Countless businesses all across the United States rely on the U.S. Postal Service’s Coding Accuracy Support System (CASS) certification software approved by the USPS to identify addresses as commercial or residential or to correct these types of minor errors in street addresses, yet for some reason not all of Georgia’s voter records appear to be CASS certified, which can and should be rectified.

I also noted in my email to Homan that she had quoted Lauren Groh-Wargo, CEO of the nonprofit voting rights group Fair Fight, who claimed in the article that “[y]ou can look back and see how often there was race-neutral language around the practices and statutes at the time to ‘clean’ the voter rolls, and then racially targeted efforts to remove Black folks.”
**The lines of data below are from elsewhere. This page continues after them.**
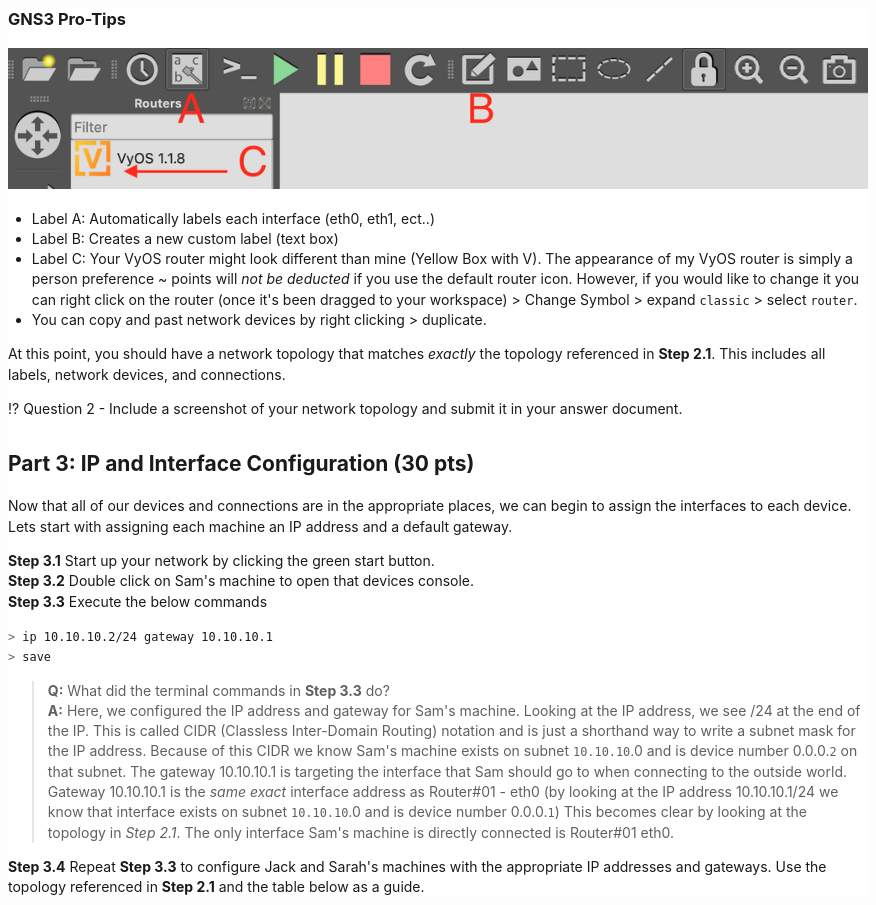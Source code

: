 ### GNS3 Pro-Tips

<img src="images/fig8.png">

* Label A: Automatically labels each interface (eth0, eth1, ect..) 
* Label B: Creates a new custom label (text box)
* Label C: Your VyOS router might look different than mine (Yellow Box with V). The appearance of my VyOS router is simply a person preference ~ points will *not be deducted* if you use the default router icon. However, if you would like to change it you can right click on the router (once it's been dragged to your workspace) > Change Symbol >  expand `classic` > select `router`.
* You can copy and past network devices by right clicking > duplicate.

At this point, you should have a network topology that matches *exactly* the topology referenced in **Step 2.1**. This includes all labels, network devices, and connections.

:interrobang: Question 2 - Include a screenshot of your network topology and submit it in your answer document.

## Part 3: IP and Interface Configuration (30 pts)

Now that all of our devices and connections are in the appropriate places, we can begin to assign the interfaces to each device. Lets start with assigning each machine an IP address and a default gateway.

**Step 3.1** Start up your network by clicking the green start button. <br>
**Step 3.2** Double click on Sam's machine to open that devices console. <br>
**Step 3.3** Execute the below commands <br>

```bash
> ip 10.10.10.2/24 gateway 10.10.10.1
> save
```

> **Q:** What did the terminal commands in **Step 3.3** do? <br>
  **A:** Here, we configured the IP address and gateway for Sam's machine. Looking at the IP address, we see /24 at the end of the IP. This is called CIDR (Classless Inter-Domain Routing) notation and is just a shorthand way to write a subnet mask for the IP address. Because of this CIDR we know Sam's machine exists on subnet `10.10.10`.0 and is device number 0.0.0.`2` on that subnet. The gateway 10.10.10.1 is targeting the interface that Sam should go to when connecting to the outside world. Gateway 10.10.10.1 is the *same exact* interface address as Router#01 - eth0 (by looking at the IP address 10.10.10.1/24 we know that interface exists on subnet `10.10.10`.0 and is device number 0.0.0.`1`) This becomes clear by looking at the topology in *Step 2.1*. The only interface Sam's machine is directly connected is Router#01 eth0.

  **Step 3.4** Repeat **Step 3.3** to configure Jack and Sarah's machines with the appropriate IP addresses and gateways. Use the topology referenced in **Step 2.1** and the table below as a guide.
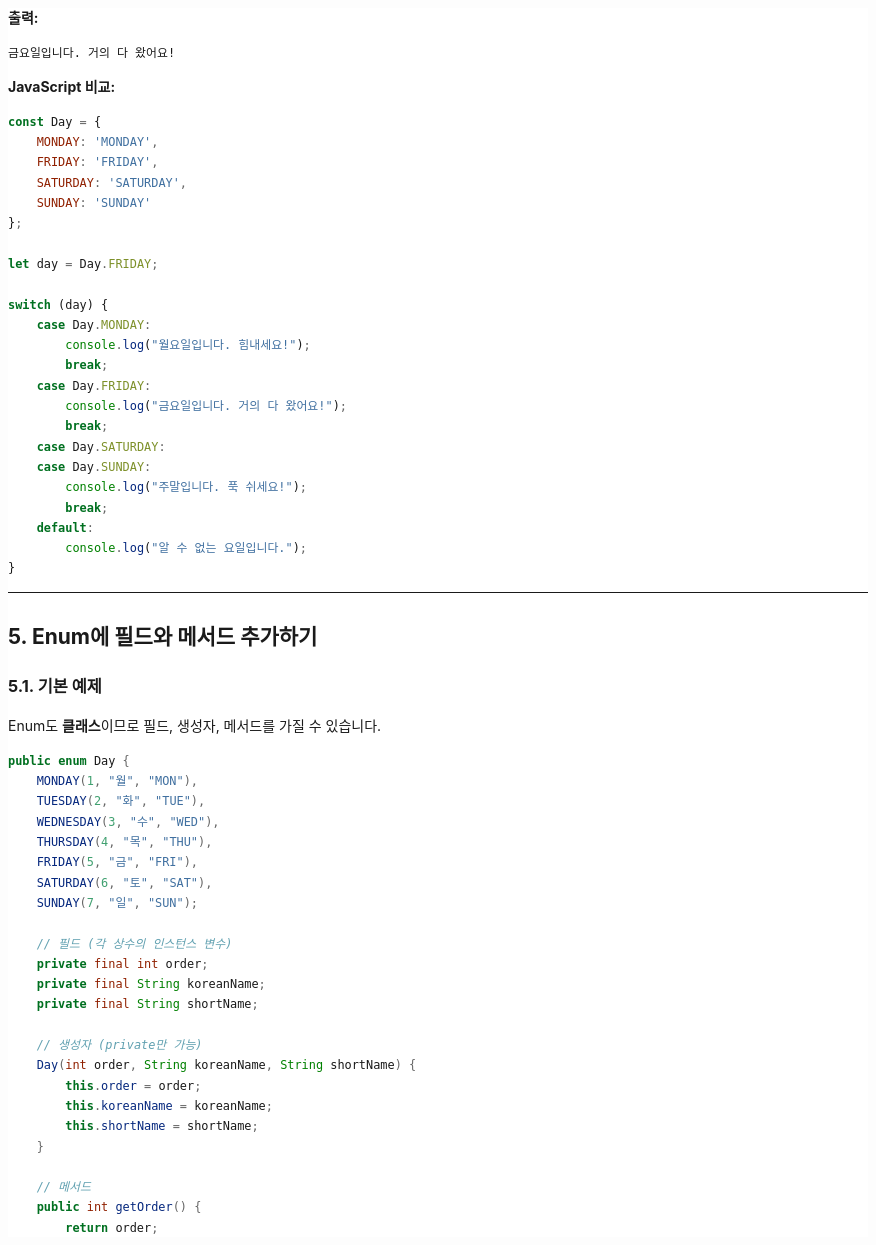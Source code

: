**출력:**
```
금요일입니다. 거의 다 왔어요!
```

**JavaScript 비교:**

```javascript
const Day = {
    MONDAY: 'MONDAY',
    FRIDAY: 'FRIDAY',
    SATURDAY: 'SATURDAY',
    SUNDAY: 'SUNDAY'
};

let day = Day.FRIDAY;

switch (day) {
    case Day.MONDAY:
        console.log("월요일입니다. 힘내세요!");
        break;
    case Day.FRIDAY:
        console.log("금요일입니다. 거의 다 왔어요!");
        break;
    case Day.SATURDAY:
    case Day.SUNDAY:
        console.log("주말입니다. 푹 쉬세요!");
        break;
    default:
        console.log("알 수 없는 요일입니다.");
}
```

---

## 5. Enum에 필드와 메서드 추가하기

### 5.1. 기본 예제

Enum도 **클래스**이므로 필드, 생성자, 메서드를 가질 수 있습니다.

```java
public enum Day {
    MONDAY(1, "월", "MON"),
    TUESDAY(2, "화", "TUE"),
    WEDNESDAY(3, "수", "WED"),
    THURSDAY(4, "목", "THU"),
    FRIDAY(5, "금", "FRI"),
    SATURDAY(6, "토", "SAT"),
    SUNDAY(7, "일", "SUN");

    // 필드 (각 상수의 인스턴스 변수)
    private final int order;
    private final String koreanName;
    private final String shortName;

    // 생성자 (private만 가능)
    Day(int order, String koreanName, String shortName) {
        this.order = order;
        this.koreanName = koreanName;
        this.shortName = shortName;
    }

    // 메서드
    public int getOrder() {
        return order;
```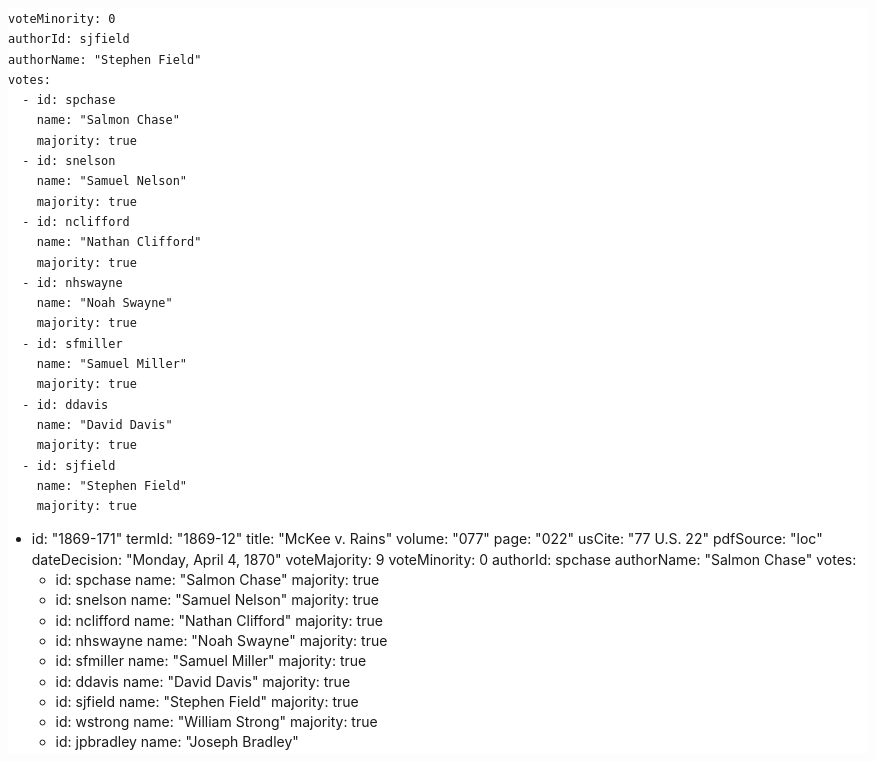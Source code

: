     voteMinority: 0
    authorId: sjfield
    authorName: "Stephen Field"
    votes:
      - id: spchase
        name: "Salmon Chase"
        majority: true
      - id: snelson
        name: "Samuel Nelson"
        majority: true
      - id: nclifford
        name: "Nathan Clifford"
        majority: true
      - id: nhswayne
        name: "Noah Swayne"
        majority: true
      - id: sfmiller
        name: "Samuel Miller"
        majority: true
      - id: ddavis
        name: "David Davis"
        majority: true
      - id: sjfield
        name: "Stephen Field"
        majority: true
  - id: "1869-171"
    termId: "1869-12"
    title: "McKee v. Rains"
    volume: "077"
    page: "022"
    usCite: "77 U.S. 22"
    pdfSource: "loc"
    dateDecision: "Monday, April 4, 1870"
    voteMajority: 9
    voteMinority: 0
    authorId: spchase
    authorName: "Salmon Chase"
    votes:
      - id: spchase
        name: "Salmon Chase"
        majority: true
      - id: snelson
        name: "Samuel Nelson"
        majority: true
      - id: nclifford
        name: "Nathan Clifford"
        majority: true
      - id: nhswayne
        name: "Noah Swayne"
        majority: true
      - id: sfmiller
        name: "Samuel Miller"
        majority: true
      - id: ddavis
        name: "David Davis"
        majority: true
      - id: sjfield
        name: "Stephen Field"
        majority: true
      - id: wstrong
        name: "William Strong"
        majority: true
      - id: jpbradley
        name: "Joseph Bradley"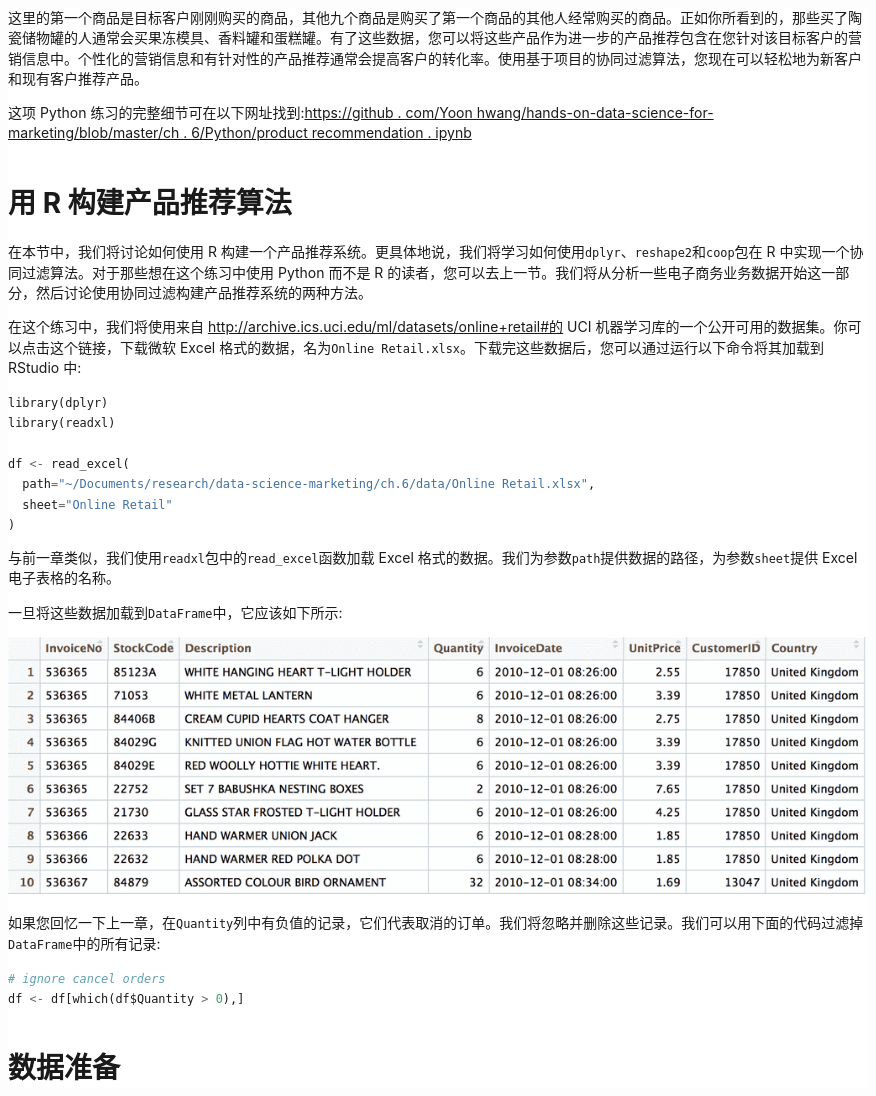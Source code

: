 这里的第一个商品是目标客户刚刚购买的商品，其他九个商品是购买了第一个商品的其他人经常购买的商品。正如你所看到的，那些买了陶瓷储物罐的人通常会买果冻模具、香料罐和蛋糕罐。有了这些数据，您可以将这些产品作为进一步的产品推荐包含在您针对该目标客户的营销信息中。个性化的营销信息和有针对性的产品推荐通常会提高客户的转化率。使用基于项目的协同过滤算法，您现在可以轻松地为新客户和现有客户推荐产品。

这项 Python 练习的完整细节可在以下网址找到:[https://github . com/Yoon hwang/hands-on-data-science-for-marketing/blob/master/ch . 6/Python/product recommendation . ipynb](https://github.com/yoonhwang/hands-on-data-science-for-marketing/blob/master/ch.6/python/ProductRecommendation.ipynb)



# 用 R 构建产品推荐算法

在本节中，我们将讨论如何使用 R 构建一个产品推荐系统。更具体地说，我们将学习如何使用`dplyr`、`reshape2`和`coop`包在 R 中实现一个协同过滤算法。对于那些想在这个练习中使用 Python 而不是 R 的读者，您可以去上一节。我们将从分析一些电子商务业务数据开始这一部分，然后讨论使用协同过滤构建产品推荐系统的两种方法。

在这个练习中，我们将使用来自 http://archive.ics.uci.edu/ml/datasets/online+retail#的 UCI 机器学习库的一个公开可用的数据集。你可以点击这个链接，下载微软 Excel 格式的数据，名为`Online Retail.xlsx`。下载完这些数据后，您可以通过运行以下命令将其加载到 RStudio 中:

```py
library(dplyr)
library(readxl)

df <- read_excel(
  path="~/Documents/research/data-science-marketing/ch.6/data/Online Retail.xlsx", 
  sheet="Online Retail"
)
```

与前一章类似，我们使用`readxl`包中的`read_excel`函数加载 Excel 格式的数据。我们为参数`path`提供数据的路径，为参数`sheet`提供 Excel 电子表格的名称。

一旦将这些数据加载到`DataFrame`中，它应该如下所示:

![](img//afb2a4f5-fc1c-42ea-a115-8d69a1eda07f.png)

如果您回忆一下上一章，在`Quantity`列中有负值的记录，它们代表取消的订单。我们将忽略并删除这些记录。我们可以用下面的代码过滤掉`DataFrame`中的所有记录:

```py
# ignore cancel orders
df <- df[which(df$Quantity > 0),]
```



# 数据准备
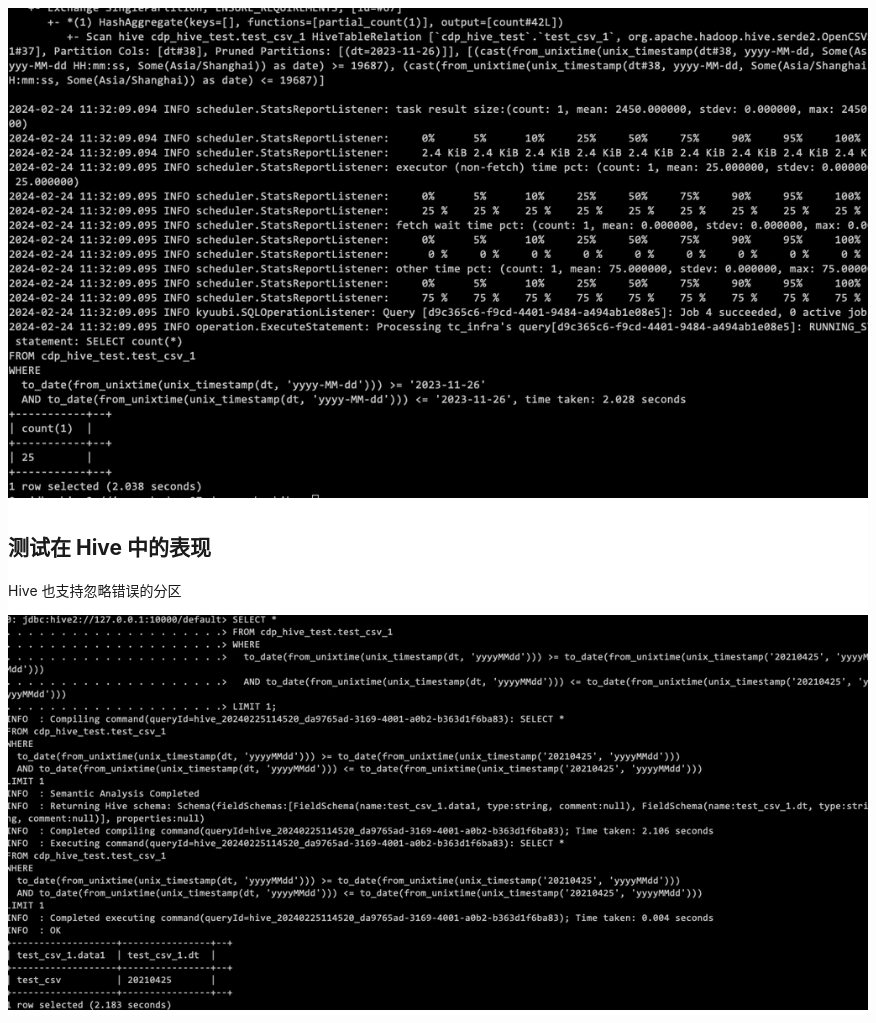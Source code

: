 ![](vx_images/76116832182834.png)


## 测试在 Hive 中的表现

Hive 也支持忽略错误的分区

![](vx_images/523448288271116.png)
I asked Homan whether she was aware that Groh-Wargo’s organization made claims of racial and other demographic targeting and voter intimidation in the Fair Fight v. True the Vote case, in which Fair Fight sued me along with True the Vote and another co-defendant for our voter eligibility challenges. I described how the case “was tried before Federal District Court Judge Steve Jones in the Northern District of Georgia and Judge Jones, an Obama appointee, found no evidence whatsoever of any voter intimidation by any of the defendants.”

What none of these critics of election integrity efforts ever seem to acknowledge or understand is the fact that if our voter rolls were being well maintained and kept current, activists would have little to no legitimate legal grounds to even bring challenges in the first place, and county boards would have no reason to accept them either.

Critics also bemoan the “large volume” of challenges but never seem to stop and ask themselves why our voter rolls have such a “large volume” of issues.

Not only that, but ensuring election integrity is one of the primary duties — if not the primary duty — of our election officials. In fact, OCGA 21-2-590 states that any poll officer who “Permits any person registered as an elector to vote, knowing that such person is not qualified to vote, whether or not such person has been challenged” “shall be guilty of a felony.” That same statute also bars poll officers from refusing “to permit any duly registered and qualified person” from casting a vote. 

So here’s the obvious question: If citizen challenges are as illegitimate and racially motivated as some like to claim, and they cannot legally be sustained if a voter is qualified, what are critics really concerned about?

I have yet to receive a response from Holman to any of my questions.


Mark Davis is president of Data Productions, Inc., and has been working with voter data since 1986. He has been qualified and admitted to testify as an expert witness on voter data analytics and residency issues in court cases involving disputed elections five times over the last 20 years.